Copy out each line of the entries below in which the string "developing" appears.

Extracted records
>>>>

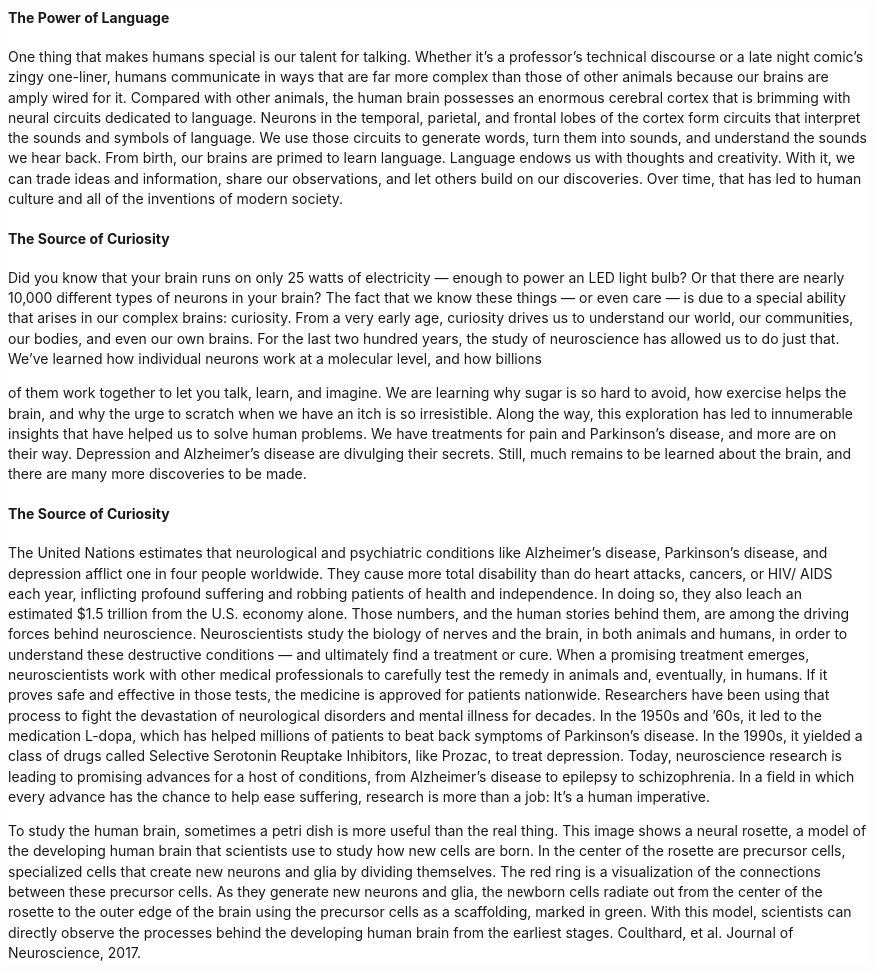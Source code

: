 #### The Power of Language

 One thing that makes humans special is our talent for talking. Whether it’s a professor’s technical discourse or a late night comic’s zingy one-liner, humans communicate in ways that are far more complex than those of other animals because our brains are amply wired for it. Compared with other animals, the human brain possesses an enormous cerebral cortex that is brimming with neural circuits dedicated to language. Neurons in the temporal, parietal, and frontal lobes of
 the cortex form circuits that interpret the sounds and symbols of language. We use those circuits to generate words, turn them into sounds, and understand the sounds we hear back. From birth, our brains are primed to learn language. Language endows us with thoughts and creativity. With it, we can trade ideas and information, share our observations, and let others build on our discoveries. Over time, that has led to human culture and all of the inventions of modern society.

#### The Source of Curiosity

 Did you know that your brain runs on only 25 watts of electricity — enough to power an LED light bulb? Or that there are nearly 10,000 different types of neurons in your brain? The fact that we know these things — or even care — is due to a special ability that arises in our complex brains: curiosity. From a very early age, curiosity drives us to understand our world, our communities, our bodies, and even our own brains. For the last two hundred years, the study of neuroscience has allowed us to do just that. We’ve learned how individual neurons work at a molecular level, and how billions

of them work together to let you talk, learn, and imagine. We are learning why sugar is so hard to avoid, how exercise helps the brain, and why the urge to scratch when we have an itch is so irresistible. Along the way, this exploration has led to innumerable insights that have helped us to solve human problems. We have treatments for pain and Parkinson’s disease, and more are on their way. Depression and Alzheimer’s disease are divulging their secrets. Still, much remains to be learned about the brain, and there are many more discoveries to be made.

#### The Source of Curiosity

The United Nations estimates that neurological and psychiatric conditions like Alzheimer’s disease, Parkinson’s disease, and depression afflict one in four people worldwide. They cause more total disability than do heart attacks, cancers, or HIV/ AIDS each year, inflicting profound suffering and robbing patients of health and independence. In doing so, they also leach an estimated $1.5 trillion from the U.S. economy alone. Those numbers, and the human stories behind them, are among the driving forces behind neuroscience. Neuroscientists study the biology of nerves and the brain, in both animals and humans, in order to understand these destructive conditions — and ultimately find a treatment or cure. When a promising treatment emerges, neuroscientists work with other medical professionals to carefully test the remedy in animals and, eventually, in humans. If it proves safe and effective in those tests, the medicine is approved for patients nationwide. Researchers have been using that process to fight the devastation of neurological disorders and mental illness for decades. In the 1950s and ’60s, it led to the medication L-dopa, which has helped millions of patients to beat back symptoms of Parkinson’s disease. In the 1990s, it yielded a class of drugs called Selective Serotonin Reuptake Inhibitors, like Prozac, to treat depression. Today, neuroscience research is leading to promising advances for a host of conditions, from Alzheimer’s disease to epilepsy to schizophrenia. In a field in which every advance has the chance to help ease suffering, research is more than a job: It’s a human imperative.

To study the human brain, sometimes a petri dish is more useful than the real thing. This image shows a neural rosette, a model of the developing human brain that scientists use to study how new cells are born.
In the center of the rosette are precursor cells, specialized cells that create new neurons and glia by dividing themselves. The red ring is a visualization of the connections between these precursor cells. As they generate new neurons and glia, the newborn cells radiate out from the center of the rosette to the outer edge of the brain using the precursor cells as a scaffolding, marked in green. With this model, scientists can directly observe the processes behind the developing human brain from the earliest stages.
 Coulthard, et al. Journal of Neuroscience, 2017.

<<<<
>>>>

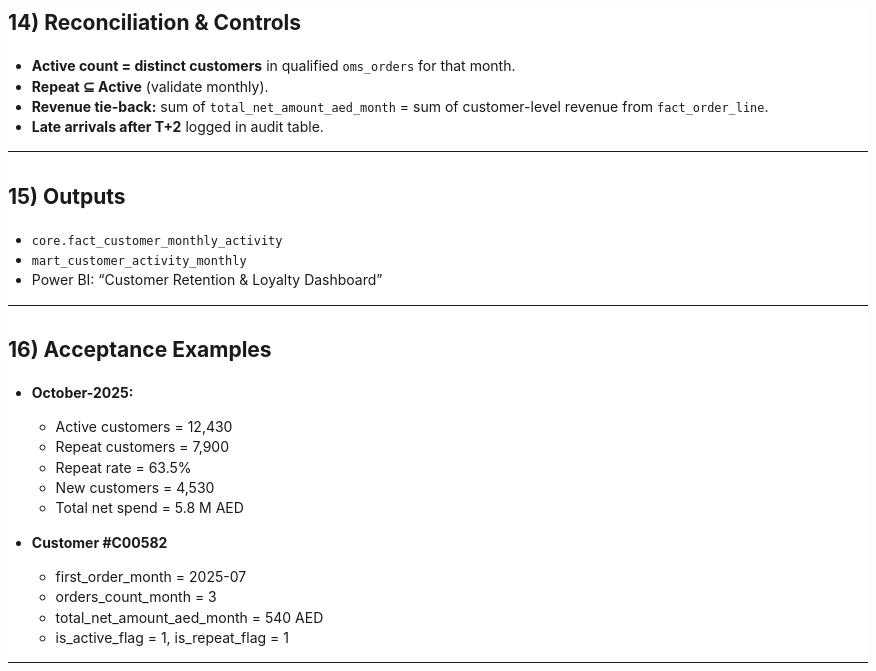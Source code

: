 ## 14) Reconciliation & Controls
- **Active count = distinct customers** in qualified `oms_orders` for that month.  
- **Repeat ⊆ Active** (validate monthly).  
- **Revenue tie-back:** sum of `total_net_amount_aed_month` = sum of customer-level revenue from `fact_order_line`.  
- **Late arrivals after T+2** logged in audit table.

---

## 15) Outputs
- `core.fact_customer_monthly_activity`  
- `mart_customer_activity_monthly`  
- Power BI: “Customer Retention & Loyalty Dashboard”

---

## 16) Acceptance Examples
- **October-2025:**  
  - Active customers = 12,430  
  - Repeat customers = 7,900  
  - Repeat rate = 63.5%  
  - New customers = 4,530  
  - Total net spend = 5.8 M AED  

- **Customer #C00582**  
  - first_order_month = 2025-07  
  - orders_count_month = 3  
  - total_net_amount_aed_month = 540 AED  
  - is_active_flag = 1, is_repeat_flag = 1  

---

<<<<

__TASK OUTPUT__
To study the human brain, sometimes a petri dish is more useful than the real thing. This image shows a neural rosette, a model of the developing human brain that scientists use to study how new cells are born.
In the center of the rosette are precursor cells, specialized cells that create new neurons and glia by dividing themselves. The red ring is a visualization of the connections between these precursor cells. As they generate new neurons and glia, the newborn cells radiate out from the center of the rosette to the outer edge of the brain using the precursor cells as a scaffolding, marked in green. With this model, scientists can directly observe the processes behind the developing human brain from the earliest stages.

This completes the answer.